If a line in the records below holds the word "Furthermore", copy it.

Source data:
....

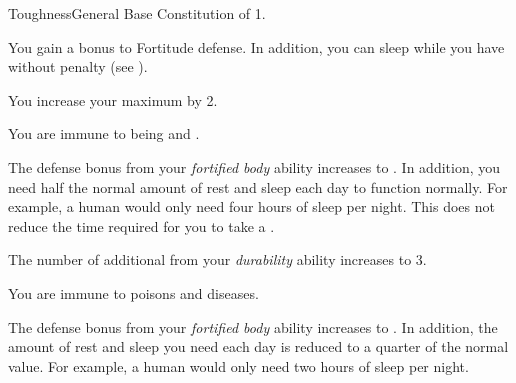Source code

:     \begin{feat}{Toughness}{General}
        \featpre Base Constitution of 1.

         You gain a  bonus to Fortitude defense.
        In addition, you can sleep while you have  without penalty (see ).

         You increase your maximum  by 2.

         You are immune to being  and .

         The defense bonus from your \textit{fortified body} ability increases to .
        In addition, you need half the normal amount of rest and sleep each day to function normally.
        For example, a human would only need four hours of sleep per night.
        This does not reduce the time required for you to take a .

         The number of additional  from your \textit{durability} ability increases to 3.

         You are immune to poisons and diseases.

         The defense bonus from your \textit{fortified body} ability increases to .
        In addition, the amount of rest and sleep you need each day is reduced to a quarter of the normal value.
        For example, a human would only need two hours of sleep per night.
    \end{feat}

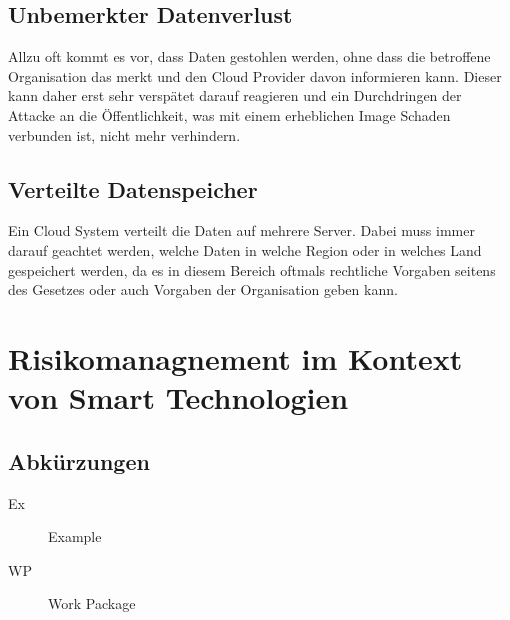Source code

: \documentclass[a4paper,11pt]{article}
\begin{document}
\subsection{Unbemerkter Datenverlust}
Allzu oft kommt es vor, dass Daten gestohlen werden, ohne dass die betroffene Organisation das merkt und den Cloud Provider davon informieren kann. Dieser kann daher erst sehr verspätet darauf reagieren und ein Durchdringen der Attacke an die Öffentlichkeit, was mit einem erheblichen Image Schaden verbunden ist, nicht mehr verhindern.\cite{mos2011}

\subsection{Verteilte Datenspeicher}
Ein Cloud System verteilt die Daten auf mehrere Server. Dabei muss immer darauf geachtet werden, welche Daten in welche Region oder in welches Land gespeichert werden, da es in diesem Bereich oftmals rechtliche Vorgaben seitens des Gesetzes oder auch Vorgaben der Organisation geben kann. \cite{mos2011}





\section{Risikomanagnement im Kontext von Smart Technologien}
\label{sect:relevance}



\begin{appendix}

\pagebreak

{}




\pagebreak

\section*{Abkürzungen}
 
 \begin{description}
  \item[Ex] Example
  \item[WP] Work Package
 \end{description}

\end{appendix}
\end{document}
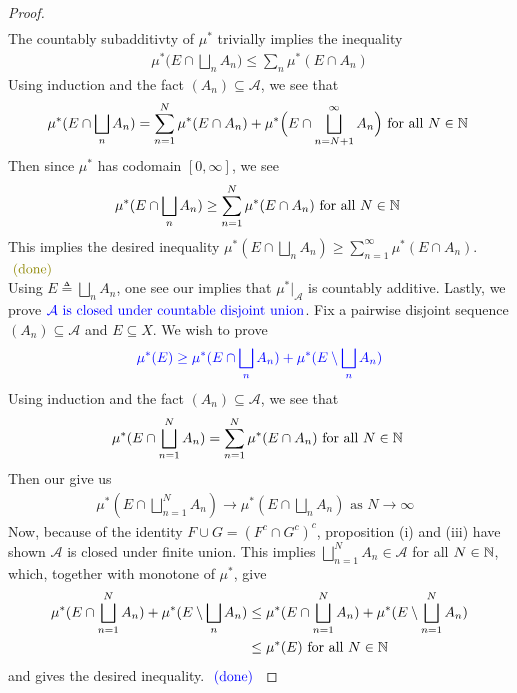 \documentclass{report}
\begin{document}
\begin{proof}
\begin{align*}
\end{align*}
The countably subadditivty of $\mu^*$ trivially implies the inequality  
\begin{align*}
\mu^*\Big(E\cap \bigsqcup_n A_n\Big)\leq \sum_n \mu^*(E\cap A_n)
\end{align*}
Using induction and the fact $(A_n)\subseteq \mathcal{A}$, we see that 
\begin{align*}
\mu^*(E\cap \bigsqcup_n A_n)= \sum_{n=1}^N \mu^*(E\cap A_n) + \mu^*\Big(E\cap \bigsqcup_{n=N+1}^{\infty}A_n \Big)\text{ for all $N \in\mathbb{N}$ }
\end{align*}
Then since $\mu^*$ has codomain $[0,\infty]$, we see 
\begin{align*}
\mu^*(E\cap \bigsqcup_n A_n)\geq \sum_{n=1}^N \mu^*(E\cap A_n)\text{ for all $N \in\mathbb{N}$ }
\end{align*}
This implies the desired inequality $\mu^*(E\cap \bigsqcup_n A_n)\geq \sum_{n=1}^{\infty}\mu^*(E\cap A_n)$. $\odone$\\

Using $E\triangleq \bigsqcup_n A_n$, one see our  implies that $\mu^*|_{\mathcal{A}}$ is countably additive. Lastly, we prove $\textcolor{blue}{\mathcal{A}\text{ is closed under countable disjoint union}}$. Fix a pairwise disjoint sequence $(A_n)\subseteq \mathcal{A}$ and $E\subseteq X$. We wish to prove
\begin{align*}
\textcolor{blue}{\mu^*(E)\geq \mu^*(E\cap \bigsqcup_n A_n)+\mu^*(E\setminus \bigsqcup_n A_n)}
\end{align*}
 Using induction and the fact $(A_n)\subseteq \mathcal{A}$, we see that 
\begin{align*}
\mu^*(E\cap \bigsqcup_{n=1}^N A_n)=\sum_{n=1}^N \mu^*(E\cap A_n)\text{ for all $N\in\mathbb{N}$ }
\end{align*}
Then our  give us 
\begin{align}
\label{mue}
\mu^*(E\cap \bigsqcup_{n=1}^NA_n) \to \mu^*(E\cap \bigsqcup_n A_n)\text{ as $N \to \infty$ }
\end{align}
Now, because of the identity $F\cup G=(F^c\cap G^c)^c$, proposition (i) and (iii) have shown $\mathcal{A}$ is closed under finite union. This implies $\bigsqcup_{n=1}^N A_n\in \mathcal{A}$ for all $N\in\mathbb{N}$, which, together with monotone of $\mu^*$, give 
\begin{align}
  \mu^*(E\cap \bigsqcup_{n=1}^N A_n)+\mu^*(E\setminus \bigsqcup_n A_n)&\leq \mu^*(E\cap \bigsqcup_{n=1}^{N}A_n)+ \mu^*(E\setminus \bigsqcup_{n=1}^N A_n)\notag\\
&\leq \mu^*(E) \text{ for all $N\in\mathbb{N}$ }\label{mue2}
\end{align}
 and  gives the desired inequality. $\textcolor{blue}{\text{ (done) }}$
\end{proof}
\end{document}
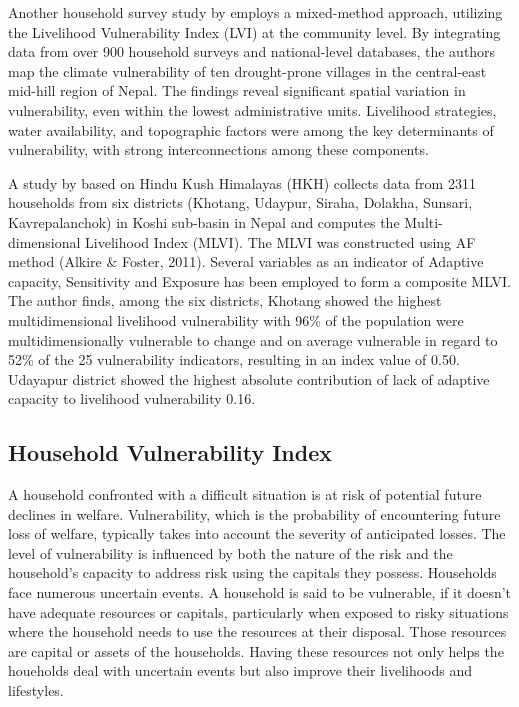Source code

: Another household survey study by \cite{mainali2019mapping} employs a mixed-method approach, utilizing the Livelihood Vulnerability Index (LVI) at the community level. By integrating data from over 900 household surveys and national-level databases, the authors map the climate vulnerability of ten drought-prone villages in the central-east mid-hill region of Nepal. The findings reveal significant spatial variation in vulnerability, even within the lowest administrative units. Livelihood strategies, water availability, and topographic factors were among the key determinants of vulnerability, with strong interconnections among these components.\par 

A study by \cite{gerlitz2017multidimensional} based on Hindu Kush Himalayas (HKH) collects data from 2311 households from six districts (Khotang, Udaypur, Siraha, Dolakha, Sunsari, Kavrepalanchok) in Koshi sub-basin in Nepal and computes the Multi-dimensional Livelihood Index (MLVI). The MLVI was constructed using  AF method (Alkire \& Foster, 2011). Several variables as an indicator of Adaptive capacity, Sensitivity and Exposure has been employed to form a composite MLVI. The author finds, among the six districts, Khotang showed the highest multidimensional livelihood vulnerability with 96\% of the population were multidimensionally vulnerable to change and on average vulnerable in regard to 52\% of the 25 vulnerability indicators, resulting in an index value of 0.50.  Udayapur district showed the highest absolute contribution of lack of adaptive capacity to livelihood vulnerability 0.16.\par
 
\subsection{Household Vulnerability Index} \label{subsec:HVI}
A household confronted with a difficult situation is at risk of potential future declines in welfare. Vulnerability, which is the probability of encountering future loss of welfare, typically takes into account the severity of anticipated losses. The level of vulnerability is influenced by both the nature of the risk and the household's capacity to address risk using the capitals they possess. Households face numerous uncertain events. A household is said to be vulnerable, if it doesn't have adequate resources or capitals, particularly when exposed to risky situations where the household needs to use the resources at their disposal. Those resources are capital or assets of the households. Having these resources not only helps the houeholds deal with uncertain events but also improve their livelihoods and lifestyles.\par 

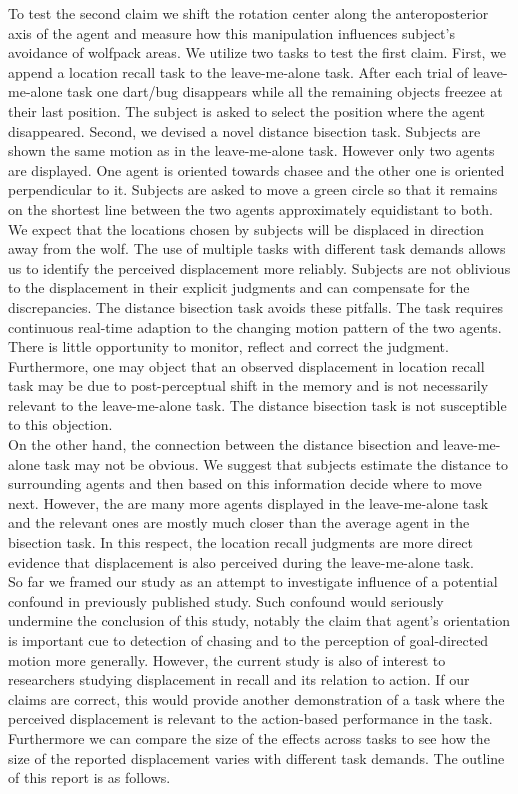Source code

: \documentclass{article}
\begin{document}
To test the second claim we shift the rotation center along the anteroposterior axis of the agent and measure how this manipulation influences subject's avoidance of wolfpack areas. 
We utilize two tasks to test the first claim. 
First, we append a location recall task to the leave-me-alone task. 
After each trial of leave-me-alone task one dart/bug disappears while all the remaining objects freezee at their last position. 
The subject is asked to select the position where the agent disappeared.
Second, we devised a novel distance bisection task. 
Subjects are shown the same motion as in the leave-me-alone task. 
However only two agents are displayed. 
One agent is oriented towards chasee and the other one is oriented perpendicular to it. 
Subjects are asked to move a green circle so that it remains on the shortest line between the two agents approximately equidistant to both. 
We expect that the locations chosen by subjects will be displaced in direction away from the wolf. 
The use of multiple tasks with different task demands allows us to identify the perceived displacement more reliably. 
Subjects are not oblivious to the displacement in their explicit judgments and can compensate for the discrepancies. %
The distance bisection task avoids these pitfalls.
The task requires continuous real-time adaption to the changing motion pattern of the two agents. 
There is little opportunity to monitor, reflect and correct the judgment. 
Furthermore, one may object that an observed displacement in location recall task may be due to post-perceptual shift in the memory and is not necessarily relevant to the leave-me-alone task. 
The distance bisection task is not susceptible to this objection.\\
On the other hand, the connection between the distance bisection and leave-me-alone task may not be obvious. 
We suggest that subjects estimate the distance to surrounding agents and then based on this information decide where to move next. 
However, the are many more agents displayed in the leave-me-alone task and the relevant ones are mostly much closer than the average agent in the bisection task. 
In this respect, the location recall judgments are more direct evidence that displacement is also perceived during the leave-me-alone task. \\
So far we framed our study as an attempt to investigate influence of a potential confound in previously published study. 
Such confound would seriously undermine the conclusion of this study, notably the claim that agent's orientation is important cue to detection of chasing and to the perception of goal-directed motion more generally. %
However, the current study is also of interest to researchers studying displacement in recall and its relation to action. 
If our claims are correct, this would provide another demonstration of a task where the perceived displacement is relevant to the action-based performance in the task. 
Furthermore we can compare the size of the effects across tasks to see how the size of the reported displacement varies with different task demands.
The outline of this report is as follows. %
\end{document}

....

Solution to this exercise:
Furthermore, one may object that an observed displacement in location recall task may be due to post-perceptual shift in the memory and is not necessarily relevant to the leave-me-alone task. 
Furthermore we can compare the size of the effects across tasks to see how the size of the reported displacement varies with different task demands.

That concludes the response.